The pits are described in the order they occurred in the alignment from southwest to northeast (Fig. 3). All depths are from the top of the undisturbed subsoil.
Pit 20
Pit 20 (Fig. 4) was slightly ovoid, 0.95m × 1.06m, with a maximum depth of 0.55m. The initial fill (20/4) was of clean yellow gravel, probably eroded from upcast material. This was interleaved with a small black deposit including charcoal (20/5). A more pebbly gravel (20/6) sealed this and merged into 20/4, before a second charcoally deposit (20/3) was placed in the pit; this was very similar to 20/5 and the two layers seemed to join, mixed through part of 20/6. It is possible that all this was a single deposition with some slippage of the surrounding loose upcast material at the time of deposition. These layers were sealed by an accumulation of redeposited gravels (20/2) with some stones and silt throughout; this also appeared to have been erosion of upcast material. This upper fill was cut by a small feature 0.50m in diameter and c.0.30m deep, filled by fine grey silt (20/1).
Dating
No samples were taken from this pit and there were no finds.
Pit 19
Pit 19 (Fig. 4) was ovoid, 0.8m-1.1m × 1.6m with a maximum depth of 0.45m. It had been cut down to the tops of two large glacially-deposited boulders which formed an angle at the base of the pit into which a black, charcoal-rich deposit with some blackened pebbles had been put (19/5). This appeared to have been a deliberate deposit directly after the pit had been dug, before any erosion of the upcast material had occurred. Samples yielded charcoal of birch and hazel with a seed of fat hen and a small number of tiny fragments of unidentifiable burnt bone. A compact grey sandy deposit (19/4) on either side appeared to merge into 19/5 and seems to have been the result of silting into the hollow between the stones. These were all sealed by a compact fine sandy gravel (19/3) eroded in and filling the pit. The centre of the pit had then been cut by a smaller pit 0.41m in diameter and 0.19m deep, filled by brown sandy silts (19/6, 19/7), the top of which was slightly pink, possibly heat-affected by the overlying deposit (19/2) which was carbon rich but with only very small discrete pieces of charcoal. This was sampled but no wood identifications were made.
Dating
19/5 Sample No: SUERC-10075 (alder/hazel charcoal): 7960–7610 cal BC.

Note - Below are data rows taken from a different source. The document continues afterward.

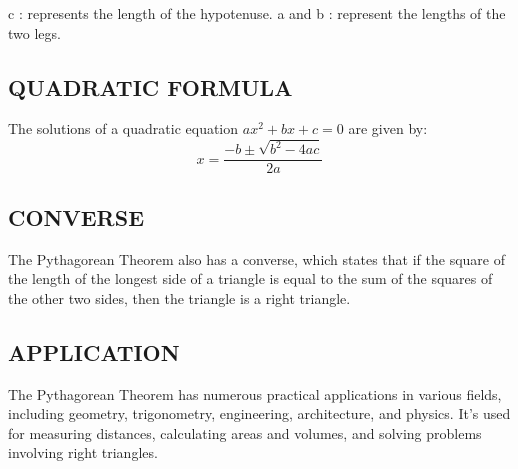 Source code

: \documentclass{article}
\begin{document}
c : represents the length of the hypotenuse.\newline
a and b : represent the lengths of the two legs.

\subsection{QUADRATIC FORMULA}
The solutions of a quadratic equation $ax^2 + bx + c = 0$ are given by:
\[
x = \frac{-b \pm \sqrt{b^2 - 4ac}}{2a}
\]

\subsection{CONVERSE}
The Pythagorean Theorem also has a converse, which states that if the square of the length of the longest side of a triangle is equal to the sum of the squares of the other two sides, then the triangle is a right triangle.\newline

\subsection{APPLICATION}
The Pythagorean Theorem has numerous practical applications in various fields, including geometry, trigonometry, engineering, architecture, and physics. It's used for measuring distances, calculating areas and volumes, and solving problems involving right triangles.
\end{document}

(Fig. 3 and Marshall, chapter 5).
Pit 18
Pit 18 (Fig. 4) was much larger, some 1.8m-2m in diameter and 0.64m-0.70m deep with a flat base. Soon after it was cut there appears to have been some erosion of the sides or slippage of clean sand (18/6) and sandy gravel (18/7) from the upcast material. A black charcoal-rich layer (18/3) up to 100mm thick had then either been deposited or slipped in from the northern edge of the pit. Charcoal samples were identified as hazel. This deposit was sealed by a series of sands and sandy gravels (18/5, 18/2, 18/8, 18/4) which appeared to have slipped in as part of natural erosion of upcast material and accumulated around a large stone in the centre of the pit which lay on and partly pressed into the underlying charcoal-rich layer. The filled pit had subsequently been cut by a secondary pit 0.80m in diameter at the top and possibly as much as 0.40m deep. This was filled with a very fine grey/black soil (18/1) which incorporated minute charcoal fragments but no discrete pieces for identification or dating.